We took minimal luggage with us. Two hand luggage cases for our clothes and toiletries. A backpack for tech, my purse, charger cables, spare foldable backpack and my handbag and lastly but most importantly a fidget bag.
The fidget bag had little bits in to help Cal settle and cope with everything that was going on. I use little clear snack bags to put bits in like small plastic dinosaurs, some crayons and little colouring books I picked up in The Works. His Kindle Fire was ready to go with programmes downloaded from Netflix and noise cancelling headphones. I also managed to pop some cars, a fidget spinner and a blanket in there too. It was vital we had all the things needed to help calm him down on hand ready to grab and go. I am so glad I sorted this out for him as it meant as soon as we boarded the plane I was able to put his blanket on and put a few things in his hands to keep him occupied.
With hand luggage, although you are restricted on dimensions for your bags, you are not restricted on weight. Had we had a weighted lap blanket for Ells I would have definitely taken one as she was very anxious throughout the whole experience and I know it would have helped her massively.
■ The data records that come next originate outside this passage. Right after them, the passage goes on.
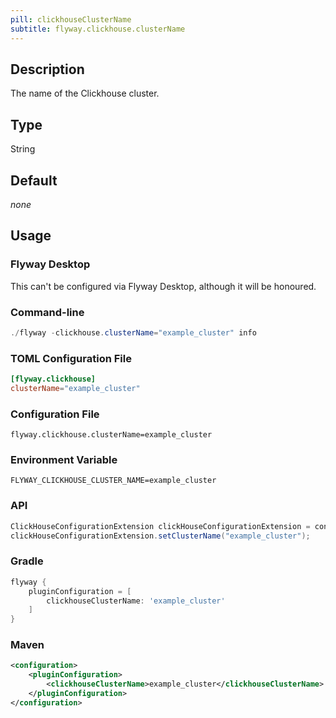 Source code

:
 ```yaml
---
pill: clickhouseClusterName
subtitle: flyway.clickhouse.clusterName
---
```


## Description

The name of the Clickhouse cluster.

## Type

String

## Default

<i>none</i>

## Usage

### Flyway Desktop

This can't be configured via Flyway Desktop, although it will be honoured.

### Command-line

```powershell
./flyway -clickhouse.clusterName="example_cluster" info
```

### TOML Configuration File

```toml
[flyway.clickhouse]
clusterName="example_cluster"
```

### Configuration File

```properties
flyway.clickhouse.clusterName=example_cluster
```

### Environment Variable

```properties
FLYWAY_CLICKHOUSE_CLUSTER_NAME=example_cluster
```

### API

```java
ClickHouseConfigurationExtension clickHouseConfigurationExtension = configuration.getPluginRegister().getPlugin(ClickHouseConfigurationExtension.class);
clickHouseConfigurationExtension.setClusterName("example_cluster");
```

### Gradle

```groovy
flyway {
    pluginConfiguration = [
        clickhouseClusterName: 'example_cluster'
    ]
}
```

### Maven

```xml
<configuration>
    <pluginConfiguration>
        <clickhouseClusterName>example_cluster</clickhouseClusterName>
    </pluginConfiguration>
</configuration>
```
Any small sensory toys you can put in a small backpack are definitely worth taking with you.
Also explaining what is happening helps. It may seem tedious to go through everything, but talking through the process of security, boarding, the plane being taxied to the runway, how it will feel when the plane suddenly increases speed to take off, the bump of a landing, turbulence. It all helps them process and put words to what they are seeing, smelling, feeling. For Cal he needed to see those engines and be told countless times there was no booster shooting fire out the back of them! But overall them knowing the what and the why helped them enjoy the overall experience a lot more. It also prepared them massively for things like going through security and what to expect.
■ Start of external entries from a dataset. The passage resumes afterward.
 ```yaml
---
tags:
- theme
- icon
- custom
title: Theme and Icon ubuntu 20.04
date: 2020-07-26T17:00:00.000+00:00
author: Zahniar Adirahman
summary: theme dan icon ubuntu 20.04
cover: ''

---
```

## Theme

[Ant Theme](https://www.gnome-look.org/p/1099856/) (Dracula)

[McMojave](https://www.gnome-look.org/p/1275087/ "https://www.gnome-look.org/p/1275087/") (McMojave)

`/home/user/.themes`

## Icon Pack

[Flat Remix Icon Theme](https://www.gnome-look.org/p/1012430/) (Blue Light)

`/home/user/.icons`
With our Aspie’s the more details they know, the better they cope. Obviously not all Aspie’s are the same, but you know what will work best for yours so trust your instincts.
The only thing I forgot was some sweets for them to suck during take-off and landing. But they will be the first things in next time for sure!
And so that was our kids first time on a plane so we could see Belfast in a weekend. They are already asking where to next, and to be honest I kinda want to jet off somewhere warm for a slightly longer weekend. Maybe the Med somewhere? Where would you go with kids for a long weekend? Let me know in the comments below.
PS. The Cabin Crew were amazing on EasyJet, and on the flight home they arranged for our two to meet the Pilot and Co-Pilot which absolutely made both of their days. They were given a log book which they could ask the Pilots of fututre flights to fill in for them so they can record how many miles they have covered. Our boys eyes were everywhere in the cockpit! Thank you EasyJet for making their first experience in a plan a memorable one (and so easy for us parents!).
DISCLAIMER: None of this post has been sponsored. The weekend was paid for by ourselve. As always my opinions are my own and honest.